Source: www.bic.org
GENEVA—31 May 2024—Iranian government agents have bulldozed many rice paddies owned by Baha’is in the village of Ahmadabad, Mazandaran province(link is external), destroying crops and irrigation berms in the attack. Local Baha’i residents in this rural area have owned and worked these lands for generations.
The wanton and cruel act of destruction is only the latest example of the Iranian government’s policy of confiscating and destroying Baha’i-owned homes and farms.
During the attack, videos and photos of which were published online, a large excavator moved back and forth over the rice crops, destroying them, and then proceeded to the river where it flattened the water channel to the rice fields.
Officials in military fatigues can be seen in the background. Dozens of villagers—including one stooped and elderly woman with a cane—seem to plead with the officials to stop their destructive work.
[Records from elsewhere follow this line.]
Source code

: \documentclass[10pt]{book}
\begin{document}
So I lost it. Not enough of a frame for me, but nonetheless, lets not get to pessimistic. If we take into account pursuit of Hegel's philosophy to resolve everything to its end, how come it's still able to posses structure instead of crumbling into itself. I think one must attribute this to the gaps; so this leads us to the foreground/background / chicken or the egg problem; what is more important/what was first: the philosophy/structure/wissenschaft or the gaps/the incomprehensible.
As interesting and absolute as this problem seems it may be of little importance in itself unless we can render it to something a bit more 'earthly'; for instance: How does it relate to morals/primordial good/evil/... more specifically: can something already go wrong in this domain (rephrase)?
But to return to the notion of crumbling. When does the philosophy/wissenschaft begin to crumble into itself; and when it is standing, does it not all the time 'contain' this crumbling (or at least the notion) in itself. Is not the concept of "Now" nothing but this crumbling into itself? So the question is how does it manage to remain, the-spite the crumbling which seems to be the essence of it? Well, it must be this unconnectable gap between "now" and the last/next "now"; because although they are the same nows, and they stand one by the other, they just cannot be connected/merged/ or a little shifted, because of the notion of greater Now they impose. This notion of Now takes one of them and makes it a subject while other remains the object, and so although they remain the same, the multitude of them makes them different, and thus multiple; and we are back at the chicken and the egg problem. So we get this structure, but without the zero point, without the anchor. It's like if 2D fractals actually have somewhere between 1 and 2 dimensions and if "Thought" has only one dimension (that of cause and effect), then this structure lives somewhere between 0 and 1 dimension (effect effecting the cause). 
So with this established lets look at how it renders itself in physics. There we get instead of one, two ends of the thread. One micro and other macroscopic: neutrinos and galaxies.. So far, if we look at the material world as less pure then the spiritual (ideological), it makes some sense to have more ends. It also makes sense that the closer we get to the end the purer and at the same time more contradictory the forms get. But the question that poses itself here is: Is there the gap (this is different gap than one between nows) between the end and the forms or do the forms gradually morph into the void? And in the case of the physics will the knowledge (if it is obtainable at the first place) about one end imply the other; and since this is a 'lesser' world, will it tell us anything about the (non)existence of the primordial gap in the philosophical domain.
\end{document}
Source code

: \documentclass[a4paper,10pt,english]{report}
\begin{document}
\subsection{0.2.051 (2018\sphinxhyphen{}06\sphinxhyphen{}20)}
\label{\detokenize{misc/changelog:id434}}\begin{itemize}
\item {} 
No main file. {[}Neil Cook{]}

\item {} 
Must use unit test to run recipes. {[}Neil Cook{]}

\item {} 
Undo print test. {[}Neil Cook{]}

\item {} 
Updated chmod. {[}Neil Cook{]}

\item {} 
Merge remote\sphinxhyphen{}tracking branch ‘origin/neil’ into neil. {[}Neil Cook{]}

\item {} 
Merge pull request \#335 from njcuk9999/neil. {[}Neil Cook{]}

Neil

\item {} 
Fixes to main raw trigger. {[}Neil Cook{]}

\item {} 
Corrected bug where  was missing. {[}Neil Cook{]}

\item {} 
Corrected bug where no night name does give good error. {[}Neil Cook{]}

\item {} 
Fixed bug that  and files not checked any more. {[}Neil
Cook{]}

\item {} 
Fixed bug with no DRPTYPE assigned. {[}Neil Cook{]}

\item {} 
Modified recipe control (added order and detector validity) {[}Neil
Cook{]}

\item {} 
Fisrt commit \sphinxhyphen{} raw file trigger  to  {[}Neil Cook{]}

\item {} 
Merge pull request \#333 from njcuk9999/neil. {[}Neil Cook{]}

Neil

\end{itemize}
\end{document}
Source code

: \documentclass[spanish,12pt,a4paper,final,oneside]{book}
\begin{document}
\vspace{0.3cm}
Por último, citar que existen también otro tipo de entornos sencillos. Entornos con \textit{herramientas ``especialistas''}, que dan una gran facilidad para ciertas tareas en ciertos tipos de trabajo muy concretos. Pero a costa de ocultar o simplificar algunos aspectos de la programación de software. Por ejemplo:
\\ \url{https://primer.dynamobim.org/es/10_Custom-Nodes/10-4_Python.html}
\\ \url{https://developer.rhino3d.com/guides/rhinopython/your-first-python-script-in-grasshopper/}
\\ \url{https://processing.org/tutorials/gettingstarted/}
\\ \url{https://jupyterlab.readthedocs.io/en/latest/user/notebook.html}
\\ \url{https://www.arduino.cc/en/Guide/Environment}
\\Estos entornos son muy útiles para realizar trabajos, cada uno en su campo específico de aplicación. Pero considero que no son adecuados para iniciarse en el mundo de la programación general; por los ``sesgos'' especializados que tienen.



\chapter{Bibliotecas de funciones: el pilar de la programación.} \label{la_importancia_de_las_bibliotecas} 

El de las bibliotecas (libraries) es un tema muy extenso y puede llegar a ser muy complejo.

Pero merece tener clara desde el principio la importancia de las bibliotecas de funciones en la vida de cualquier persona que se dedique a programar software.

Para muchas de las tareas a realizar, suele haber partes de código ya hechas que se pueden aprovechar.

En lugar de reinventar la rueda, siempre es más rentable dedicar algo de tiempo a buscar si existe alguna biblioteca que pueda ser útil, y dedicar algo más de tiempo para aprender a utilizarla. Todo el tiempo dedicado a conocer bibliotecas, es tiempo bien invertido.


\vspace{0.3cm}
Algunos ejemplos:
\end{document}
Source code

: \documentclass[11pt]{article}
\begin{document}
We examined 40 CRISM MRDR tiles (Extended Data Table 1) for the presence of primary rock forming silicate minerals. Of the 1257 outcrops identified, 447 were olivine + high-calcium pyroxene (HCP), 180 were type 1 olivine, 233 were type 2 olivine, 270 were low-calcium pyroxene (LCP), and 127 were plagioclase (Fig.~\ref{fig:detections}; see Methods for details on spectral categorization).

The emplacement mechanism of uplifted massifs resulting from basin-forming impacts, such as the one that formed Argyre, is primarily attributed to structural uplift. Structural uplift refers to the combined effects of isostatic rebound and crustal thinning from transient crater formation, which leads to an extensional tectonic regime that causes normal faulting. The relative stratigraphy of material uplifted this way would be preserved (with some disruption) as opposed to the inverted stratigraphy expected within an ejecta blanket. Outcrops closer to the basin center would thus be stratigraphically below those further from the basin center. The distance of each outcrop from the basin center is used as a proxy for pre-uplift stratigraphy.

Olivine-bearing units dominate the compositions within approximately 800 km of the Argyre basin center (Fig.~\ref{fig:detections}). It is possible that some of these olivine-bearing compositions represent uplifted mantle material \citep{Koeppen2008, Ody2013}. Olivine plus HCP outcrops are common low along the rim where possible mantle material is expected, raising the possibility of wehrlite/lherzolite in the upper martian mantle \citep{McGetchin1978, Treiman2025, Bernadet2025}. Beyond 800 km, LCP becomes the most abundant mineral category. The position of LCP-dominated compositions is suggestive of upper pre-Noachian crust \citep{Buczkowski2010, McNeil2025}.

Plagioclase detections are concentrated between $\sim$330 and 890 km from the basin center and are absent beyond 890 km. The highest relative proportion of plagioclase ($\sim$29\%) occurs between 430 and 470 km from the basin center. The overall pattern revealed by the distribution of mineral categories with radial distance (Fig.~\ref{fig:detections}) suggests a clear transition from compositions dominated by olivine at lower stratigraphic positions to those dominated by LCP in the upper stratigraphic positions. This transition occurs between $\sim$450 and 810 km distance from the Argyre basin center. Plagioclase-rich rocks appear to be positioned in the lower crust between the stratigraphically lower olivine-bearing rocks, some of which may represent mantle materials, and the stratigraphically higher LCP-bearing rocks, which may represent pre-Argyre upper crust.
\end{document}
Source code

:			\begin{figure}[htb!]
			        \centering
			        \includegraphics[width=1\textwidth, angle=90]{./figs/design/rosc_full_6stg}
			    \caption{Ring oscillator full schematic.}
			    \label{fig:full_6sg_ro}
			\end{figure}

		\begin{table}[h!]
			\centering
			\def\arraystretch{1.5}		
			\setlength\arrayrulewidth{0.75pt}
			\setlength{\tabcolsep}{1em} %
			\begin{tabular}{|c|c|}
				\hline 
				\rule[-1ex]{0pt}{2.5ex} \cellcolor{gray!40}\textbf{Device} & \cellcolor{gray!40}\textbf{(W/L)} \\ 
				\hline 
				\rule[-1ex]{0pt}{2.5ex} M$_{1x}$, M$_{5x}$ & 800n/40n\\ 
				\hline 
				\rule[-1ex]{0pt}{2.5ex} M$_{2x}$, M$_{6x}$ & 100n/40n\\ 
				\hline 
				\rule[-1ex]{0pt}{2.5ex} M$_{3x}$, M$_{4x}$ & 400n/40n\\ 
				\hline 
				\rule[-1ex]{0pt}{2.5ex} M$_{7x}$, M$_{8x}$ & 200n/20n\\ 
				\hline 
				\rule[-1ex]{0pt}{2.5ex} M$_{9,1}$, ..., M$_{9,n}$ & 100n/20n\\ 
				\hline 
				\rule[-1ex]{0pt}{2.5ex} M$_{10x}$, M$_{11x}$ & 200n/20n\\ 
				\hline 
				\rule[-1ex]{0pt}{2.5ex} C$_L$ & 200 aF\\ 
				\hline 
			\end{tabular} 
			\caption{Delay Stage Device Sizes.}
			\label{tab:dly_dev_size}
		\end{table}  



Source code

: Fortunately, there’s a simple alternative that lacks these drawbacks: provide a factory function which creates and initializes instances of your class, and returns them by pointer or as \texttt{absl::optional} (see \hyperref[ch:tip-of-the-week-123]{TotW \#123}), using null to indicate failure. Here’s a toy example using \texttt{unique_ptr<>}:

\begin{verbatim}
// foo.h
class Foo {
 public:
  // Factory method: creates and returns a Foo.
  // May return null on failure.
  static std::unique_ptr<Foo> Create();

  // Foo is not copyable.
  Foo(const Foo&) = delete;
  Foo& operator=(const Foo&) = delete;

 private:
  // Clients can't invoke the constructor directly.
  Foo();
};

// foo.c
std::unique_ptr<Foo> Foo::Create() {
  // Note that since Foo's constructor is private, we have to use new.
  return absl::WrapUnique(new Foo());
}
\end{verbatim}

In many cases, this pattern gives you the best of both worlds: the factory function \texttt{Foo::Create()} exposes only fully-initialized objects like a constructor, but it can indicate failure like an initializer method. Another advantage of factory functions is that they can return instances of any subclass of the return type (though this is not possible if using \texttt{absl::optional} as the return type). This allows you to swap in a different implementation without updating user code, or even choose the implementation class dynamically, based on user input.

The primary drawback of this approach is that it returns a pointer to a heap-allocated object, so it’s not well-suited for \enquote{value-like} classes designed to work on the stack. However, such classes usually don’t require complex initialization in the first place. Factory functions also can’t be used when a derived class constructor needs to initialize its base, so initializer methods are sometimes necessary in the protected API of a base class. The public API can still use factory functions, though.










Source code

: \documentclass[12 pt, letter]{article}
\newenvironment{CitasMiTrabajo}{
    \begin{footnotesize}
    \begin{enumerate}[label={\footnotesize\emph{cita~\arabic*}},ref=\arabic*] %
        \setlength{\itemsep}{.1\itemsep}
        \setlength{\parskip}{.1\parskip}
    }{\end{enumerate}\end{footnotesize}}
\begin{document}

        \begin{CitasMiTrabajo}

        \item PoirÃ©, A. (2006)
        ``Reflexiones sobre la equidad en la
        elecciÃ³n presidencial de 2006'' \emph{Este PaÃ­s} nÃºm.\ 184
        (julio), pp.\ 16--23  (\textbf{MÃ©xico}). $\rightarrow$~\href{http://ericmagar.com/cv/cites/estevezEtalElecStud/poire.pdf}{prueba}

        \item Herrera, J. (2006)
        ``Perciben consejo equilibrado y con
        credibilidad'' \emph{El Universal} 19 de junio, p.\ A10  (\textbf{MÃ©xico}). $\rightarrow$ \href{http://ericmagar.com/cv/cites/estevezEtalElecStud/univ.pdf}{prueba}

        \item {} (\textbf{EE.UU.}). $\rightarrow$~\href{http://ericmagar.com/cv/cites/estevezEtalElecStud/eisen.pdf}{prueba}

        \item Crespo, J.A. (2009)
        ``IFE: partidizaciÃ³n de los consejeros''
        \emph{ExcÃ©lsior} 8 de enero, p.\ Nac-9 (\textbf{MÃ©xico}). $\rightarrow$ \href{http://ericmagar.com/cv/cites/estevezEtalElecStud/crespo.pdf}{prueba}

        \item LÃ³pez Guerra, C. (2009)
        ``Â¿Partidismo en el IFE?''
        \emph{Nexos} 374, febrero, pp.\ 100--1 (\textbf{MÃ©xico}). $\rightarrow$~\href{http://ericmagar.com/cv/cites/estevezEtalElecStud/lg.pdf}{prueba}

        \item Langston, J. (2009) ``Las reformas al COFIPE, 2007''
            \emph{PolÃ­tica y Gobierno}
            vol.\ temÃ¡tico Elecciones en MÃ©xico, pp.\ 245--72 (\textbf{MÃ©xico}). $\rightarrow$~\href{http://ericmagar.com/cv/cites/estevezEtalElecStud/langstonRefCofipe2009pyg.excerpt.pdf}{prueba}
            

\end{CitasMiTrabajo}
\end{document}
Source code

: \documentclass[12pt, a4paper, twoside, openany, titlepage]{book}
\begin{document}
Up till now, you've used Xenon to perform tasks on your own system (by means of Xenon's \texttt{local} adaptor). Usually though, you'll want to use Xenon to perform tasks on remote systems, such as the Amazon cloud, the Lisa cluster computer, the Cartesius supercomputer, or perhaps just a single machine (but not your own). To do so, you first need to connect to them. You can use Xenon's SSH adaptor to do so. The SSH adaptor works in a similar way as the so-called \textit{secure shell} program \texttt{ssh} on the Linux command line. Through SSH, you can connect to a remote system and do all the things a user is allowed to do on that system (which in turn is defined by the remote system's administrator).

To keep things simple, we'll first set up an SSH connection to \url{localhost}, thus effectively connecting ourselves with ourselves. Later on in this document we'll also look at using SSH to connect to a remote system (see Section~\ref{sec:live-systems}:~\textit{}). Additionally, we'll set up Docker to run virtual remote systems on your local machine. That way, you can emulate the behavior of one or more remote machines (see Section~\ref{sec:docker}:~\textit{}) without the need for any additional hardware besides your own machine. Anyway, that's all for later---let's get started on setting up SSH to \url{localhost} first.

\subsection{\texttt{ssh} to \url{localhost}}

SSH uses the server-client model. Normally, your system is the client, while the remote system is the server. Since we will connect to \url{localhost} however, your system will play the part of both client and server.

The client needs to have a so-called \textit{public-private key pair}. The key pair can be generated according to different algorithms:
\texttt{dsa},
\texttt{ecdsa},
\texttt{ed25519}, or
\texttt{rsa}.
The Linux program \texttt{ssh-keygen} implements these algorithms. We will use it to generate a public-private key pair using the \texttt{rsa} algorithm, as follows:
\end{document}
“This latest attack against the Baha’is in Iran is yet more cruelty, a form of economic apartheid, and a fresh effort at religious cleansing, designed to drive the Baha’is off their own farmlands,” said Simin Fahandej, Baha’i International Community Representative to the United Nations in Geneva. “The Iranian government is trying to make Iran unlivable for Baha’is.”
“Over almost five decades, the Iranian government has destroyed Baha’i homes, confiscated Baha’i lands, and tried to rob the Baha’is of their right to earn a living. Driving an excavator over the fields of innocent farmers is an affront to the Baha’is, to all hardworking Iranian citizens, and to the government’s own claim to care for its people. The rice fields must be returned to the Baha’is and the authorities must pay restitution for this barbaric act,” Ms. Fahandej said.
Iranian authorities had already fenced off the Ahmadabad lands in January in an illegal operation previously reported by the Baha’i International Community.
A day before the latest incident, when the local inhabitants noticed the presence of the excavator and asked why it had been brought to the village, they were told by officials that it was there for construction work that would be carried out in the area. The local Baha’is therefore did not pursue the matter.